Nadie se atrevería a comentar a estas alturas su inicial entusiasmo con
la revolución triunfante. Por qué hacerlo si habría que reconocer más
tarde que esa revolución terminó decepcionándolo, qué unirse a ellos fue
solo un pretexto para huir de casa o, como dicen otros, para estar cerca
de aquella recua de machos barbudos, viriles, sudorosos…
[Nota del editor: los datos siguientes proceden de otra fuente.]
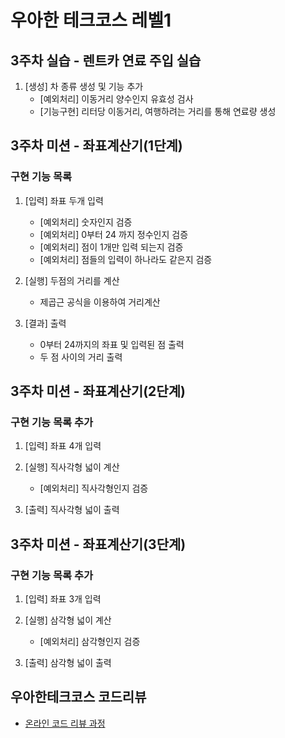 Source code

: # 우아한 테크코스 레벨1
## 3주차 실습 - 렌트카 연료 주입 실습
1. [생성] 차 종류 생성 및 기능 추가
	* [예외처리] 이동거리 양수인지 유효성 검사
 	* [기능구현] 리터당 이동거리, 여행하려는 거리를 통해 연료량 생성

## 3주차 미션 - 좌표계산기(1단계)
### 구현 기능 목록
1. [입력] 좌표 두개 입력
	* [예외처리] 숫자인지 검증
	* [예외처리] 0부터 24 까지 정수인지 검증
	* [예외처리] 점이 1개만 입력 되는지 검증
	* [예외처리] 점들의 입력이 하나라도 같은지 검증

2. [실행] 두점의 거리를 계산
	* 제곱근 공식을 이용하여 거리계산

3. [결과] 출력
	* 0부터 24까지의 좌표 및 입력된 점 출력
	* 두 점 사이의 거리 출력

## 3주차 미션 - 좌표계산기(2단계)
### 구현 기능 목록 추가
1. [입력] 좌표 4개 입력
	
2. [실행] 직사각형 넓이 계산
	* [예외처리] 직사각형인지 검증

3. [출력] 직사각형 넓이 출력

## 3주차 미션 - 좌표계산기(3단계)
### 구현 기능 목록 추가
1. [입력] 좌표 3개 입력

2. [실행] 삼각형 넓이 계산
	* [예외처리] 삼각형인지 검증

3. [출력] 삼각형 넓이 출력
## 우아한테크코스 코드리뷰
* [온라인 코드 리뷰 과정](https://github.com/woowacourse/woowacourse-docs/blob/master/maincourse/README.md)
Habría sido mucho más conveniente mentir, decir que dio sus primeros
pasos en una casa de elegante arquitectura levantada en alguno de los
centros de poder de esta isla pequeñita, y que pertenecía a una poderosa
familia dueña de centrales azucareros, que se había educado en
exclusivísimos colegios religiosos. Su moral burguesa justificaría sus
maneras "vergonzosas", y sería mucho mejor a tener que reconocer que
Reinaldo Arenas nació en Aguas Claras donde tuvo una infancia
humildísima, amparada por discretos sembradíos y árboles frondosos, que
allí trazó grafías en el tronco de los árboles. En el campo, en la
madera de los árboles dejó sus primeras huellas. Allí desnudó por
primera vez su cuerpo para entregarse a un hombre. Desde entonces unió
la pasión que sentía por los libros a la de enredar su desnudez con la
de un cuerpo semejante. Y tal atrevimiento, tan grande injuria a la
moral revolucionaria, le costó muy caro. Lo llevó a la cárcel. La
revolución no le perdonó que quisiera mostrar sus esencias y que
exaltara sus índoles "impropias". No pudieron dispensar su sexualidad
sin fronteras, la delineación de una realidad grotesca capaz de
mostrarnos "el horror, el desamparo, la incomunicación y la soledad que
se siente cuando se está encerrado".

El escritor se vio obligado a abandonar su tierra. Partió hacia los
Estados Unidos desde el puerto de Mariel, y volvió a la isla amada,
únicamente, en la ficción. Algunas veces me puse a imaginar ese regreso,
tan distinto al de la condesa de Merlín. Lo he visto recorrer las zonas
de "ligue", aquellas que frecuentó cada día. Imaginé su reacción ante el
hermoso efebo, posiblemente llegado también de Aguas Claras, que le
propone un rato de placer a cambio de unos dólares. Consigo ver su
asombro, la exaltación, la tristeza enorme ante la seguridad de que
había vuelto a una Habana peor que aquella que se vio obligado a abandonar.

Arenas no quiso comulgar con una ciudad prostituida. Prefirió enredarse
con el macho escondido entre el follaje de las faldas del Castillo del
Príncipe, en el bosque de La Habana, antes que desembolsar algún dinero
a cambio de un poco de placer. No iba a renunciar a esa libertad que
tanto defendió. Elegiría cada vez los encuentros en la Playa del Chivo,
en el Parque Lenin. Aceptar lo que el muchacho le ofrecía era someterse
a una nueva humillación, aceptar la prostitución era la peor
degradación, otra vez la cárcel. Y decidió volver a Nueva York.